Even after I was done working for the day, I would stay. We’d all (students, Work Bestie, and I) usually have dinner together, and then I’d work on my physiology homework. That class was brutal, and I could never get much schoolwork done at home. It was late for loitering at Starbucks by the time I was done at work, so I was handling my schoolwork in the living room of the student housing most nights. Honestly, I think I would have dropped out that semester if it weren’t for the Work Bestie and our Pirate Friend (she used to live on Greenpeace’s Rainbow Warrior, she didn’t loot gold doubloons or anything, but  I like to call her a pirate) giving me so much encouragement.

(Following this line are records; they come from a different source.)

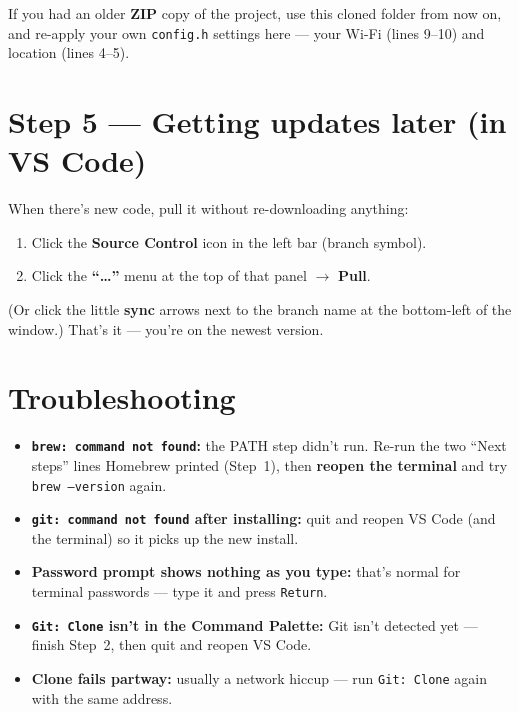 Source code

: \documentclass[11pt]{article}
\begin{document}
\begin{warn}
If you had an older \textbf{ZIP} copy of the project, use this cloned folder from now
on, and re-apply your own \texttt{config.h} settings here --- your Wi-Fi (lines 9--10)
and location (lines 4--5).
\end{warn}

\section{Step 5 --- Getting updates later (in VS Code)}
When there's new code, pull it without re-downloading anything:
\begin{enumerate}
  \item Click the \textbf{Source Control} icon in the left bar (branch symbol).
  \item Click the \textbf{``\ldots''} menu at the top of that panel
        \(\rightarrow\) \textbf{Pull}.
\end{enumerate}
(Or click the little \textbf{sync} arrows next to the branch name at the bottom-left of
the window.) That's it --- you're on the newest version.

\section{Troubleshooting}
\begin{itemize}[leftmargin=1.6em]
  \item \textbf{\texttt{brew: command not found}:} the PATH step didn't run. Re-run the
        two ``Next steps'' lines Homebrew printed (Step~1), then \textbf{reopen the
        terminal} and try \texttt{brew --version} again.
  \item \textbf{\texttt{git: command not found} after installing:} quit and reopen VS
        Code (and the terminal) so it picks up the new install.
  \item \textbf{Password prompt shows nothing as you type:} that's normal for terminal
        passwords --- type it and press \texttt{Return}.
  \item \textbf{\texttt{Git: Clone} isn't in the Command Palette:} Git isn't detected
        yet --- finish Step~2, then quit and reopen VS Code.
  \item \textbf{Clone fails partway:} usually a network hiccup --- run \texttt{Git:
        Clone} again with the same address.
\end{itemize}
\end{document}
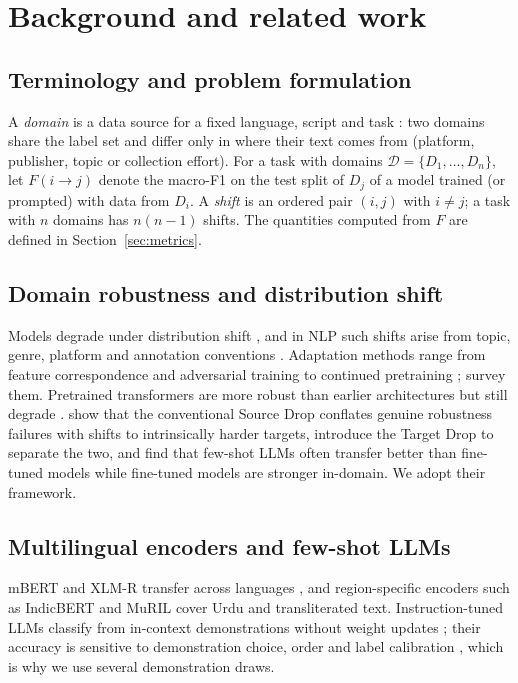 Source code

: \documentclass[acmsmall,screen]{acmart}
\begin{document}
\section{Background and related work}

\subsection{Terminology and problem formulation}\label{sec:terminology}
A \emph{domain} is a data source for a fixed language, script and task \citep{calderon2024measuring}: two domains share the label set and differ only in where their text comes from (platform, publisher, topic or collection effort). For a task with domains $\mathcal{D}=\{D_1,\dots,D_n\}$, let $F(i\to j)$ denote the macro-F1 on the test split of $D_j$ of a model trained (or prompted) with data from $D_i$. A \emph{shift} is an ordered pair $(i,j)$ with $i\neq j$; a task with $n$ domains has $n(n-1)$ shifts. The quantities computed from $F$ are defined in Section~\ref{sec:metrics}.

\subsection{Domain robustness and distribution shift}
Models degrade under distribution shift \citep{bendavid2010theory,koh2021wilds}, and in NLP such shifts arise from topic, genre, platform and annotation conventions \citep{blitzer2007biographies,miller2020effect}. Adaptation methods range from feature correspondence \citep{blitzer2006scl} and adversarial training \citep{ganin2016dann} to continued pretraining \citep{gururangan2020dont}; \citet{ramponi2020neural} survey them. Pretrained transformers are more robust than earlier architectures but still degrade \citep{hendrycks2020pretrained}. \citet{calderon2024measuring} show that the conventional Source Drop conflates genuine robustness failures with shifts to intrinsically harder targets, introduce the Target Drop to separate the two, and find that few-shot LLMs often transfer better than fine-tuned models while fine-tuned models are stronger in-domain. We adopt their framework.

\subsection{Multilingual encoders and few-shot LLMs}
mBERT \citep{devlin2019bert} and XLM-R \citep{conneau2020xlmr} transfer across languages \citep{pires2019multilingual,wu2019beto}, and region-specific encoders such as IndicBERT \citep{kakwani2020indicnlpsuite} and MuRIL \citep{khanuja2021muril} cover Urdu and transliterated text. Instruction-tuned LLMs classify from in-context demonstrations without weight updates \citep{brown2020gpt3}; their accuracy is sensitive to demonstration choice, order and label calibration \citep{zhao2021calibrate,lu2022fantastically,min2022rethinking}, which is why we use several demonstration draws.
\end{document}
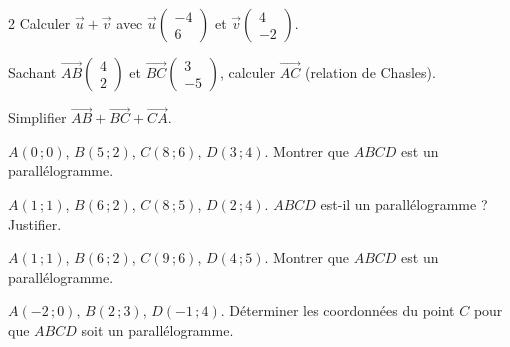 \begin{multicols}{2}
\exo{} Calculer $\vec u+\vec v$ avec $\vec u\begin{pmatrix}-4\\6\end{pmatrix}$ et
$\vec v\begin{pmatrix}4\\-2\end{pmatrix}$.

\exo{} Sachant $\vec{AB}\begin{pmatrix}4\\2\end{pmatrix}$ et
$\vec{BC}\begin{pmatrix}3\\-5\end{pmatrix}$, calculer $\vec{AC}$ (relation de Chasles).

\exo{} Simplifier $\vec{AB}+\vec{BC}+\vec{CA}$.

\exo{} $A(0\,;0)$, $B(5\,;2)$, $C(8\,;6)$, $D(3\,;4)$. Montrer que $ABCD$ est un
parallélogramme.

\exo{} $A(1\,;1)$, $B(6\,;2)$, $C(8\,;5)$, $D(2\,;4)$. $ABCD$ est-il un
parallélogramme ? Justifier.

\exo{} $A(1\,;1)$, $B(6\,;2)$, $C(9\,;6)$, $D(4\,;5)$. Montrer que $ABCD$ est un
parallélogramme.

\exo{} $A(-2\,;0)$, $B(2\,;3)$, $D(-1\,;4)$. Déterminer les coordonnées du point
$C$ pour que $ABCD$ soit un parallélogramme.

\end{multicols}


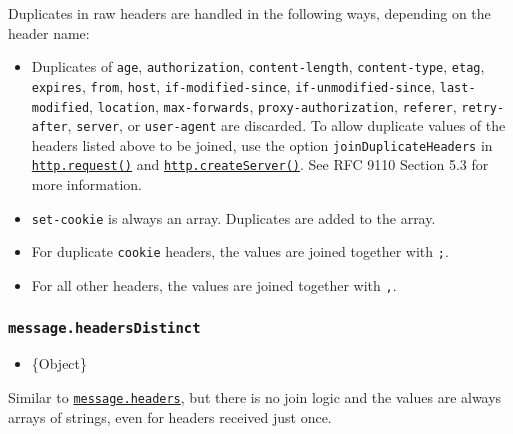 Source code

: Duplicates in raw headers are handled in the following ways, depending
on the header name:

\begin{itemize}
\tightlist
\item
  Duplicates of \texttt{age}, \texttt{authorization},
  \texttt{content-length}, \texttt{content-type}, \texttt{etag},
  \texttt{expires}, \texttt{from}, \texttt{host},
  \texttt{if-modified-since}, \texttt{if-unmodified-since},
  \texttt{last-modified}, \texttt{location}, \texttt{max-forwards},
  \texttt{proxy-authorization}, \texttt{referer}, \texttt{retry-after},
  \texttt{server}, or \texttt{user-agent} are discarded. To allow
  duplicate values of the headers listed above to be joined, use the
  option \texttt{joinDuplicateHeaders} in
  \hyperref[httprequestoptions-callback]{\texttt{http.request()}} and
  \hyperref[httpcreateserveroptions-requestlistener]{\texttt{http.createServer()}}.
  See RFC 9110 Section 5.3 for more information.
\item
  \texttt{set-cookie} is always an array. Duplicates are added to the
  array.
\item
  For duplicate \texttt{cookie} headers, the values are joined together
  with \texttt{;}.
\item
  For all other headers, the values are joined together with \texttt{,}.
\end{itemize}

\subsubsection{\texorpdfstring{\texttt{message.headersDistinct}}{message.headersDistinct}}\label{message.headersdistinct}

\begin{itemize}
\tightlist
\item
  \{Object\}
\end{itemize}

Similar to \hyperref[messageheaders]{\texttt{message.headers}}, but
there is no join logic and the values are always arrays of strings, even
for headers received just once.

\begin{Shaded}
\begin{Highlighting}[]
\CommentTok{//}
\NormalTok{)}\OperatorTok{;}
\end{Highlighting}
\end{Shaded}

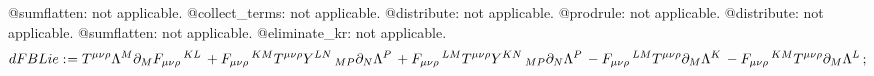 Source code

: \documentclass[11pt]{article}
\def\specialcolon{\mathrel{\mathop{:}}\hspace{-.5em}}
\begin{document}
@sumflatten: not applicable.
@collect\_terms: not applicable.
@distribute: not applicable.
@prodrule: not applicable.
@distribute: not applicable.
@sumflatten: not applicable.
@eliminate\_kr: not applicable.
\begin{dmath*}[compact, spread=2pt]
dFBLie\specialcolon{}= {T}^{\mu \nu \rho} {\Lambda}^{M} {\partial}_{M}{{F}_{\mu \nu \rho}\,^{K L}}\,  + {F}_{\mu \nu \rho}\,^{K M} {T}^{\mu \nu \rho} {Y}^{L N}\,_{M P} {\partial}_{N}{{\Lambda}^{P}}\,  + {F}_{\mu \nu \rho}\,^{L M} {T}^{\mu \nu \rho} {Y}^{K N}\,_{M P} {\partial}_{N}{{\Lambda}^{P}}\,  - {F}_{\mu \nu \rho}\,^{L M} {T}^{\mu \nu \rho} {\partial}_{M}{{\Lambda}^{K}}\,  - {F}_{\mu \nu \rho}\,^{K M} {T}^{\mu \nu \rho} {\partial}_{M}{{\Lambda}^{L}}\, ;
\end{dmath*}
\end{document}
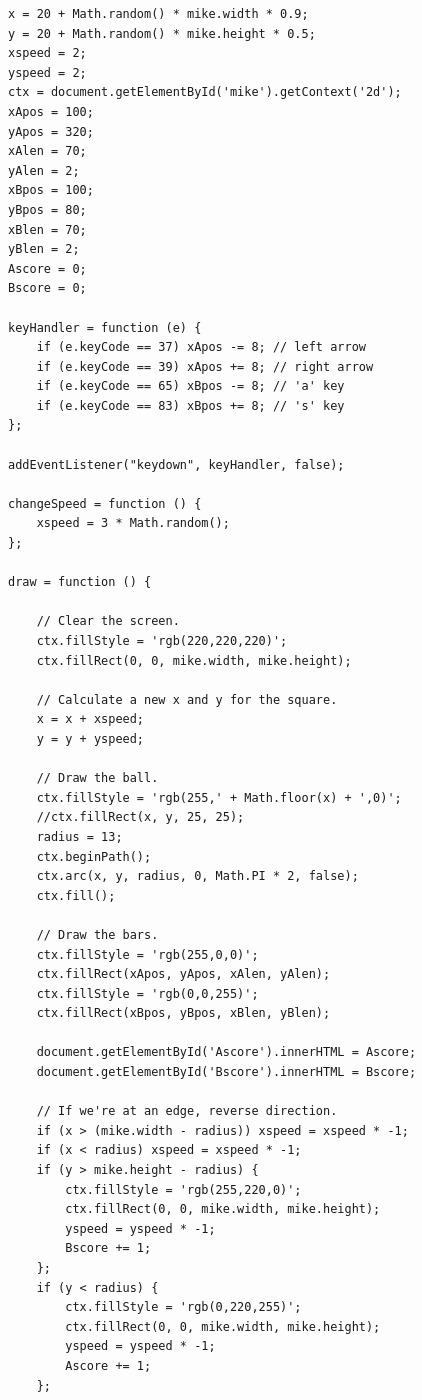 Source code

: \documentclass[11pt]{article}
\begin{document}
\begin{verbatim}
x = 20 + Math.random() * mike.width * 0.9;
y = 20 + Math.random() * mike.height * 0.5;
xspeed = 2;
yspeed = 2;
ctx = document.getElementById('mike').getContext('2d');
xApos = 100;
yApos = 320;
xAlen = 70;
yAlen = 2;
xBpos = 100;
yBpos = 80;
xBlen = 70;
yBlen = 2;
Ascore = 0;
Bscore = 0;

keyHandler = function (e) {
    if (e.keyCode == 37) xApos -= 8; // left arrow
    if (e.keyCode == 39) xApos += 8; // right arrow
    if (e.keyCode == 65) xBpos -= 8; // 'a' key
    if (e.keyCode == 83) xBpos += 8; // 's' key
};

addEventListener("keydown", keyHandler, false);

changeSpeed = function () {
    xspeed = 3 * Math.random();
};

draw = function () {

    // Clear the screen.
    ctx.fillStyle = 'rgb(220,220,220)';
    ctx.fillRect(0, 0, mike.width, mike.height);

    // Calculate a new x and y for the square.
    x = x + xspeed;
    y = y + yspeed;

    // Draw the ball.
    ctx.fillStyle = 'rgb(255,' + Math.floor(x) + ',0)';
    //ctx.fillRect(x, y, 25, 25);
    radius = 13;
    ctx.beginPath();
    ctx.arc(x, y, radius, 0, Math.PI * 2, false);
    ctx.fill();

    // Draw the bars.
    ctx.fillStyle = 'rgb(255,0,0)';
    ctx.fillRect(xApos, yApos, xAlen, yAlen);
    ctx.fillStyle = 'rgb(0,0,255)';
    ctx.fillRect(xBpos, yBpos, xBlen, yBlen);

    document.getElementById('Ascore').innerHTML = Ascore;
    document.getElementById('Bscore').innerHTML = Bscore;

    // If we're at an edge, reverse direction.
    if (x > (mike.width - radius)) xspeed = xspeed * -1;
    if (x < radius) xspeed = xspeed * -1;
    if (y > mike.height - radius) {
        ctx.fillStyle = 'rgb(255,220,0)';
        ctx.fillRect(0, 0, mike.width, mike.height);
        yspeed = yspeed * -1;
        Bscore += 1;
    };
    if (y < radius) {
        ctx.fillStyle = 'rgb(0,220,255)';
        ctx.fillRect(0, 0, mike.width, mike.height);
        yspeed = yspeed * -1;
        Ascore += 1;
    };


\end{verbatim}
\end{document}
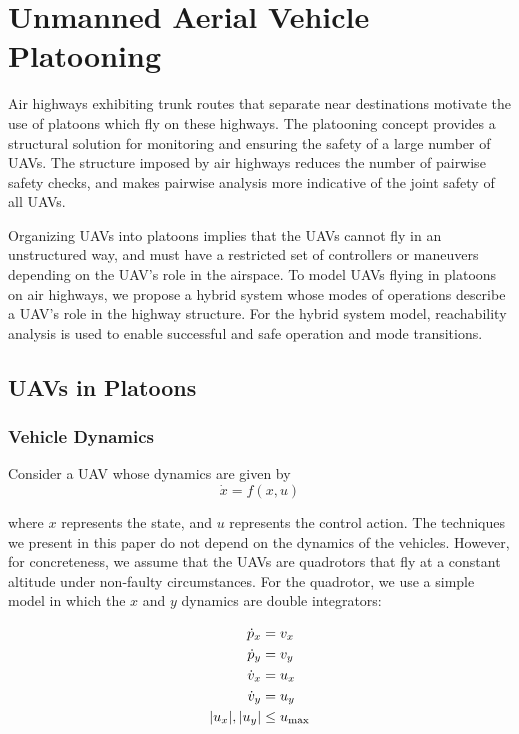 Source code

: \section{Unmanned Aerial Vehicle Platooning \label{sec:platooning}}
Air highways exhibiting trunk routes that separate near destinations motivate the use of platoons which fly on these highways. The platooning concept provides a structural solution for monitoring and ensuring the safety of a large number of UAVs. The structure imposed by air highways reduces the number of pairwise safety checks, and makes pairwise analysis more indicative of the joint safety of all UAVs.

Organizing UAVs into platoons implies that the UAVs cannot fly in an unstructured way, and must have a restricted set of controllers or maneuvers depending on the UAV's role in the airspace. To model UAVs flying in platoons on air highways, we propose a hybrid system whose modes of operations describe a UAV's role in the highway structure. For the hybrid system model, reachability analysis is used to enable successful and safe operation and mode transitions.

\subsection{UAVs in Platoons}
\subsubsection{Vehicle Dynamics}
Consider a UAV whose dynamics are given by
\begin{equation}
\label{eq:veh_dyn}
\dot{x} = f(x,u)
\end{equation}

\noindent where $x$ represents the state, and $u$ represents the control action. The techniques we present in this paper do not depend on the dynamics of the vehicles. However, for concreteness, we assume that the UAVs are quadrotors that fly at a constant altitude under non-faulty circumstances. For the quadrotor, we use a simple model in which the $x$ and $y$ dynamics are double integrators:

\begin{equation} \label{eq:dyn}
\begin{aligned}
\dot{p}_x &= v_x \\
\dot{p}_y &= v_y  \\
\dot{v}_x &= u_x \\
\dot{v}_y &= u_y \\
|u_x|,|u_y| &\le u_\text{max}
\end{aligned}
\end{equation}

Sometimes when you spend too much time with someone, you start to get sick of each other.  Sometimes the more time you spend with a person, the more time you want to spend with them. It got to where it felt like something was missing when he wasn’t there. Good things or bad things, if I had a thing that I wanted to tell someone, the Work Bestie was the first person I wanted to tell. We exchanged eye contact like  passing notes in class, like “you see it too, right?” Making friends as an adult is often challenging, but this was effortless. We just fit.

After that semester’s graduation, the whole group of us, students, instructors, and admin staff, went out for a celebratory dinner. After dinner, most of the grownups went home, but the Work Bestie, one other instructor, and I joined the students for a quiet after-party. One by one, everyone else excused themselves for the night until only the Work Bestie and I remained. We sat on the couch in the living room of student housing and talked and talked and talked. We talked about our loved ones, the projects and workshops of the past, and about things we wanted to do in the future. We talked until I fell asleep.

I vaguely remember resting my eyes just a moment with my head against his shoulder, just until they were less dry. I unexpectedly woke up (unexpectedly in that I don’t remember falling asleep and in that I don’t know how we ended up like that) with my head against the Work Bestie’s chest and his arm around me. And for a moment, I felt so completely at home that I never wanted to be anywhere else again. And then the panic hit me. He was not my home. He was someone else’s boyfriend.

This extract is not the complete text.